Meet Jane Rigby, the lesbian astrophysicist honored by Biden

Meet Jane Rigby, the lesbian astrophysicist honored by Biden
Meet Jane Rigby, the lesbian astrophysicist honored by Biden

Out astrophysicist Jane Rigby, chief scientist at the world’s most powerful telescope, has received a Presidential Medal of Freedom.

The acclaimed scientist, who is an out lesbian, was one of nineteen people to receive the nation’s highest civilian honor Friday. The medal is “presented to individuals who have made exemplary contributions to the prosperity, values, or security of the United States, world peace, or other significant societal, public or private endeavors,” according to the White House.

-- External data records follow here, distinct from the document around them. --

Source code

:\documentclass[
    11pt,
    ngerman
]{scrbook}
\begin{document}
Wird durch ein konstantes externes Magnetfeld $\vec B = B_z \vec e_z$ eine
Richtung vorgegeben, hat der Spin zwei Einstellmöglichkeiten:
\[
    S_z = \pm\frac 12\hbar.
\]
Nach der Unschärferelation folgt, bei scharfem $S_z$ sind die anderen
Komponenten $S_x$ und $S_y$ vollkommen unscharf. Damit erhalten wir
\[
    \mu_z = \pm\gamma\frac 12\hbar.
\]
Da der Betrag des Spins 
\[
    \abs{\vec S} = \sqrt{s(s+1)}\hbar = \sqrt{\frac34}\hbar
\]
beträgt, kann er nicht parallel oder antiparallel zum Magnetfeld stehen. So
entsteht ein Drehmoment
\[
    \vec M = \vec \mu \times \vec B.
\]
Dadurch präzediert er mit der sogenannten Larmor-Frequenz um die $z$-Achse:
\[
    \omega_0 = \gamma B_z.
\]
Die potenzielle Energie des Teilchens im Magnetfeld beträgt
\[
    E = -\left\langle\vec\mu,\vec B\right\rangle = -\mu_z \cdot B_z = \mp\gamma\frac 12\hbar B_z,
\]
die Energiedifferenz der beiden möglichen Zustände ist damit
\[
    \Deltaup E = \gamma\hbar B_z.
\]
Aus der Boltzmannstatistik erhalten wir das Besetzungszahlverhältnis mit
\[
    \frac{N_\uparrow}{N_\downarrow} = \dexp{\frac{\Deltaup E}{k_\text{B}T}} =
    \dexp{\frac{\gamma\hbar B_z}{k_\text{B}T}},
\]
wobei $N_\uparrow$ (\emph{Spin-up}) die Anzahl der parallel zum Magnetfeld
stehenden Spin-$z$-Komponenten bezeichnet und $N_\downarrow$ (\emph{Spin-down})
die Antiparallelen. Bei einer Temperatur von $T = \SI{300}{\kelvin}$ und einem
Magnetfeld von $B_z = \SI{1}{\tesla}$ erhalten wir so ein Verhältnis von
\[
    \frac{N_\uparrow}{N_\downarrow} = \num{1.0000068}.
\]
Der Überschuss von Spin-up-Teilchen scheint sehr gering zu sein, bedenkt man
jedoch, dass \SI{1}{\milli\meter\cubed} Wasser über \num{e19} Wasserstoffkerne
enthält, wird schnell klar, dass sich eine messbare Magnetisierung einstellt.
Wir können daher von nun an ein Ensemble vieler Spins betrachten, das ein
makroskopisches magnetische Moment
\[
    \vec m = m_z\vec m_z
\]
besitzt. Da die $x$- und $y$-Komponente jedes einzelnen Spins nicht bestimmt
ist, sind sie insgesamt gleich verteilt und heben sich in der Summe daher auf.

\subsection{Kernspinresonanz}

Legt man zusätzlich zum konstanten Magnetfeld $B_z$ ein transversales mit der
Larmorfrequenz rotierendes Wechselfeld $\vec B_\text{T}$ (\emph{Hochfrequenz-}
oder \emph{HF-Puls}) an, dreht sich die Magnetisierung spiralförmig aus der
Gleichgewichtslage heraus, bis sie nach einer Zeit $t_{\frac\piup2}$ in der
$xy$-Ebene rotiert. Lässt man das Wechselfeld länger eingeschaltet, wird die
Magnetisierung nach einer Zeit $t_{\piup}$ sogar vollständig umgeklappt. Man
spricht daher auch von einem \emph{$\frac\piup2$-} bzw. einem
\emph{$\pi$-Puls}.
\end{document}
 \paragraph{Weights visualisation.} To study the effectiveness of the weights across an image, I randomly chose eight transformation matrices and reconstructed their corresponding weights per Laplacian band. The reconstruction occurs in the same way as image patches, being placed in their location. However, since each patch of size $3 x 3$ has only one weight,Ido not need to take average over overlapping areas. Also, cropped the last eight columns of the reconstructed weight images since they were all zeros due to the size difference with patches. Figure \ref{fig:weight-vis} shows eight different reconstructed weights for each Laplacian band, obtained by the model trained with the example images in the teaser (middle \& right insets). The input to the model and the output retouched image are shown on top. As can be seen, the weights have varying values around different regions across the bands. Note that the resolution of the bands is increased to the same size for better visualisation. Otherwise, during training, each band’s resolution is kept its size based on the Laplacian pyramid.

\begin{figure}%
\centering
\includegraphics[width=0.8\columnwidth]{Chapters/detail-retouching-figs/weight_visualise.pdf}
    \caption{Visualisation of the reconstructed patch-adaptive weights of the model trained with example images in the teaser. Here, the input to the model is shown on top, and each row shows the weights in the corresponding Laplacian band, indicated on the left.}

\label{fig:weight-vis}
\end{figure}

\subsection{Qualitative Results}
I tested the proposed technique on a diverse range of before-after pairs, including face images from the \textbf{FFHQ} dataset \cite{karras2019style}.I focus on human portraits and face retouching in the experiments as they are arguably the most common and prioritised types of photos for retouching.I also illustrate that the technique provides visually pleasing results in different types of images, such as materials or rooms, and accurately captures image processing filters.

Rigby is a civil servant Astrophysicist at the NASA Goddard Space Flight Center, as well as the senior project scientist at the James Webb Space Telescope, the most powerful telescope in the world. She has also done extensive data research for the Keck and Magellan Observatories and the Hubble Space Telescope.

Rigby has received numerous awards throughout his career, including being named the LGBTQ+ Scientist of the Year in 2022 by Out to Innovate, which recognizes outstanding LGBTQ+ professionals in science, technology, engineering, and mathematics. She was also a founding member of the American Astronomical Society’s LGBTQ+ Equality Working Group, the Committee for Sexual-Orientation & Gender Minorities in Astronomy (SGMA).

Rigby has a Bachelors in Psychics, Astronomy, and Astrophysics from Penn State, and earned both his Masters and Doctorate in Astronomy at The University of Arizona. She said in a SGMA interview that she first came out as a lesbian in 2000, and it was still illegal to be gay in Arizona when she moved there a few years later to graduate school. Rigby now resides in Maryland with her wife, Dr. Andrea Leistra, and their young children.

Rigby said in her SGMA interview that while “it has been much harder to be a queer person in science than a woman in science,” her “experience is that absolutely I am a better astronomer because I’m queer,” as it broadens her perspective particularly when it comes to community impact research.

For LGBTQ+ people pursuing astronomy or STEM broadly, Rigby’s advice was: “Do fabulous science, be fabulous, and be proud.”